- **PROBLEM STATEMENT**:
For the copy, please give all of the data again exactly and leave the pictures out.

- **DATA PROVIDED**:
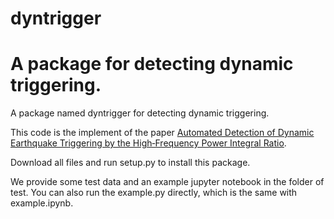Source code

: # dyntrigger

A package for detecting dynamic triggering.
=======
A package named dyntrigger for detecting dynamic triggering.

This code is the implement of the paper [Automated Detection of Dynamic Earthquake Triggering by the High‐Frequency Power Integral Ratio](https://agupubs.onlinelibrary.wiley.com/doi/full/10.1029/2019GL083913).

Download all files and run setup.py to install this package.

We provide some test data and an example jupyter notebook in the folder of test. You can also run the example.py directly, which is the same with example.ipynb.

- **TASK OUTPUT**:
Source code

: # dyntrigger

A package for detecting dynamic triggering.
=======
A package named dyntrigger for detecting dynamic triggering.

This code is the implement of the paper [Automated Detection of Dynamic Earthquake Triggering by the High‐Frequency Power Integral Ratio](https://agupubs.onlinelibrary.wiley.com/doi/full/10.1029/2019GL083913).

Download all files and run setup.py to install this package.

We provide some test data and an example jupyter notebook in the folder of test. You can also run the example.py directly, which is the same with example.ipynb.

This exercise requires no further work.